#### [PROBLEM TO WORK ON]
Wherever "further" occurs in the entries, copy the line that holds it.

INPUT DATA section start

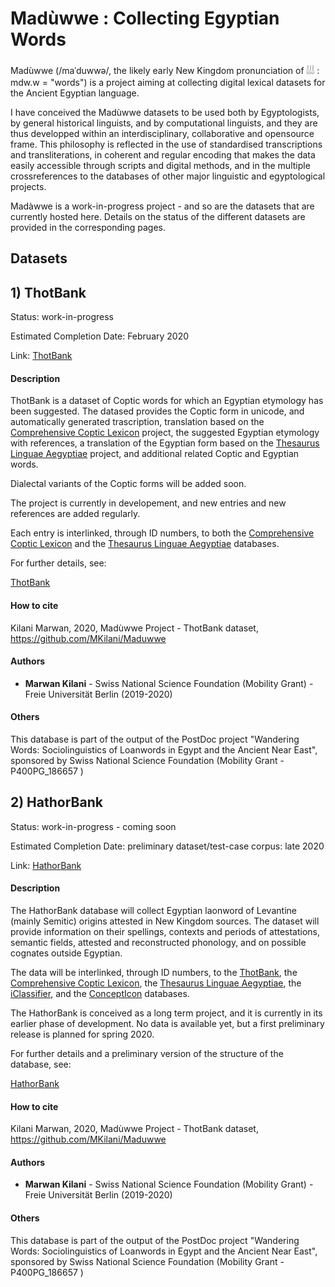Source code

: # Madùwwe : Collecting Egyptian Words

Madùwwe (/maˈduwwə/, the likely early New Kingdom pronunciation of 𓌃𓌃𓌃 : mdw.w = "words") is a project aiming at collecting digital lexical datasets for the Ancient Egyptian language.

I have conceived the Madùwwe datasets to be used both by Egyptologists, by general historical linguists, and by computational linguists, and they are thus developped within an interdisciplinary, collaborative and opensource frame. This philosophy is reflected in the use of standardised transcriptions and transliterations, in coherent and regular encoding that makes the data easily accessible through scripts and digital methods, and in the multiple crossreferences to the databases of other major linguistic and egyptological projects.

Madàwwe is a work-in-progress project - and so are the datasets that are currently hosted here. Details on the status of the different datasets are provided in the corresponding pages.

## Datasets

## 1) ThotBank

Status: work-in-progress

Estimated Completion Date: February 2020

Link: [ThotBank](ThotBank)

#### Description

ThotBank is a dataset of Coptic words for which an Egyptian etymology has been suggested. The datased provides the Coptic form in unicode, and automatically generated trascription, translation based on the [Comprehensive Coptic Lexicon](http://coptic-dictionary.org/about.cgi) project, the suggested Egyptian etymology with references, a translation of the Egyptian form based on the [Thesaurus Linguae Aegyptiae](http://aaew.bbaw.de/tla/index.html) project, and additional related Coptic and Egyptian words.

Dialectal variants of the Coptic forms will be added soon.

The project is currently in developement, and new entries and new references are added regularly.

Each entry is interlinked, through ID numbers, to both the [Comprehensive Coptic Lexicon](http://coptic-dictionary.org/about.cgi) and the [Thesaurus Linguae Aegyptiae](http://aaew.bbaw.de/tla/index.html) databases.

For further details, see: 

[ThotBank](ThotBank)

#### How to cite

Kilani Marwan, 2020, Madùwwe Project - ThotBank dataset, https://github.com/MKilani/Maduwwe

#### Authors

* **Marwan Kilani** - Swiss National Science Foundation (Mobility Grant) - Freie Universität Berlin (2019-2020)

#### Others

This database is part of the output of the PostDoc project "Wandering Words: Sociolinguistics of Loanwords in Egypt and the Ancient Near East", sponsored by Swiss National Science Foundation (Mobility Grant - P400PG_186657 )

## 2) HathorBank

Status: work-in-progress - coming soon

Estimated Completion Date: preliminary dataset/test-case corpus: late 2020

Link: [HathorBank](HathorBank)

#### Description

The HathorBank database will collect Egyptian laonword of Levantine (mainly Semitic) origins attested in New Kingdom sources. The dataset will provide information on their spellings, contexts and periods of attestations, semantic fields, attested and reconstructed phonology, and on possible cognates outside Egyptian.

The data will be interlinked, through ID numbers, to the [ThotBank](ThotBank), the [Comprehensive Coptic Lexicon](http://coptic-dictionary.org/about.cgi), the [Thesaurus Linguae Aegyptiae](http://aaew.bbaw.de/tla/index.html), the [iClassifier](https://www.iclassifier.pw), and the [ConceptIcon](https://concepticon.clld.org) databases.

The HathorBank is conceived as a long term project, and it is currently in its earlier phase of development. No data is available yet, but a first preliminary release is planned for spring 2020.

For further details and a preliminary version of the structure of the database, see: 

[HathorBank](HathorBank)

#### How to cite

Kilani Marwan, 2020, Madùwwe Project - ThotBank dataset, https://github.com/MKilani/Maduwwe

#### Authors

* **Marwan Kilani** - Swiss National Science Foundation (Mobility Grant) - Freie Universität Berlin (2019-2020)

#### Others

This database is part of the output of the PostDoc project "Wandering Words: Sociolinguistics of Loanwords in Egypt and the Ancient Near East", sponsored by Swiss National Science Foundation (Mobility Grant - P400PG_186657 )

INPUT DATA section end

#### [SOLVED EXERCISE]
For further details, see: 
For further details and a preliminary version of the structure of the database, see: 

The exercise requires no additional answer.